**WHAT IS REQUIRED:** Copy each line of the listing below exactly and drop the images.

───── EXCERPTED DATA

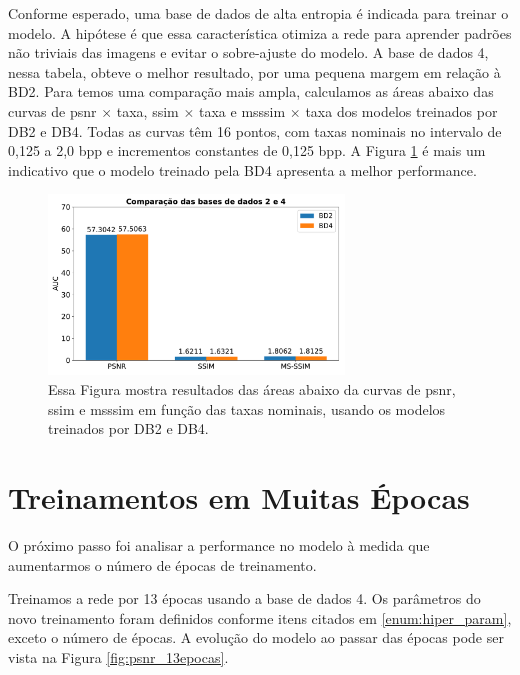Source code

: Conforme esperado, uma base de dados de alta entropia é indicada para treinar o modelo. A hipótese é que essa característica otimiza a rede para aprender padrões não triviais das imagens e evitar o sobre-ajuste do modelo. A base de dados 4, nessa tabela, obteve o melhor resultado, por uma pequena margem em relação à BD2. 
Para temos uma comparação mais ampla, calculamos as áreas abaixo das curvas de \acrshort{psnr} $\times$ taxa, \acrshort{ssim} $\times$ taxa e  \acrshort{msssim} $\times$ taxa dos modelos treinados por DB2 e DB4. Todas  as curvas têm 16 pontos, com taxas nominais no intervalo de 0,125 a 2,0 bpp e incrementos constantes de 0,125 bpp. A Figura \ref{fig:auc1} é mais um indicativo que o modelo treinado pela BD4 apresenta a melhor performance. 
\begin{figure}
	\centering
	\includegraphics[width=0.7\textwidth]{figuras/auc1.pdf}
	\caption[Comparação dos resultados das bases de dados 2 e 4.]{Essa Figura mostra resultados das áreas abaixo da curvas de \acrshort{psnr}, \acrshort{ssim} e \acrshort{msssim} em função das taxas nominais, usando os modelos treinados por DB2 e DB4.}
	\label{fig:auc1}
\end{figure}


\section{Treinamentos em Muitas Épocas}
O próximo passo foi analisar a performance no modelo à medida que aumentarmos o número de épocas de treinamento.


Treinamos a rede por 13 épocas usando a base de dados 4. Os parâmetros do novo treinamento foram definidos conforme itens citados em \ref{enum:hiper_param}, exceto o número de épocas. A evolução do modelo ao passar das épocas pode ser vista na Figura \ref{fig:psnr_13epocas}.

──────────

**EXPECTED ANSWER:**
Source code

: Conforme esperado, uma base de dados de alta entropia é indicada para treinar o modelo. A hipótese é que essa característica otimiza a rede para aprender padrões não triviais das imagens e evitar o sobre-ajuste do modelo. A base de dados 4, nessa tabela, obteve o melhor resultado, por uma pequena margem em relação à BD2. 
Para temos uma comparação mais ampla, calculamos as áreas abaixo das curvas de \acrshort{psnr} $\times$ taxa, \acrshort{ssim} $\times$ taxa e  \acrshort{msssim} $\times$ taxa dos modelos treinados por DB2 e DB4. Todas  as curvas têm 16 pontos, com taxas nominais no intervalo de 0,125 a 2,0 bpp e incrementos constantes de 0,125 bpp. A Figura \ref{fig:auc1} é mais um indicativo que o modelo treinado pela BD4 apresenta a melhor performance. 
\begin{figure}
	\centering
	\includegraphics[width=0.7\textwidth]{figuras/auc1.pdf}
	\caption[Comparação dos resultados das bases de dados 2 e 4.]{Essa Figura mostra resultados das áreas abaixo da curvas de \acrshort{psnr}, \acrshort{ssim} e \acrshort{msssim} em função das taxas nominais, usando os modelos treinados por DB2 e DB4.}
	\label{fig:auc1}
\end{figure}


\section{Treinamentos em Muitas Épocas}
O próximo passo foi analisar a performance no modelo à medida que aumentarmos o número de épocas de treinamento.


Treinamos a rede por 13 épocas usando a base de dados 4. Os parâmetros do novo treinamento foram definidos conforme itens citados em \ref{enum:hiper_param}, exceto o número de épocas. A evolução do modelo ao passar das épocas pode ser vista na Figura \ref{fig:psnr_13epocas}.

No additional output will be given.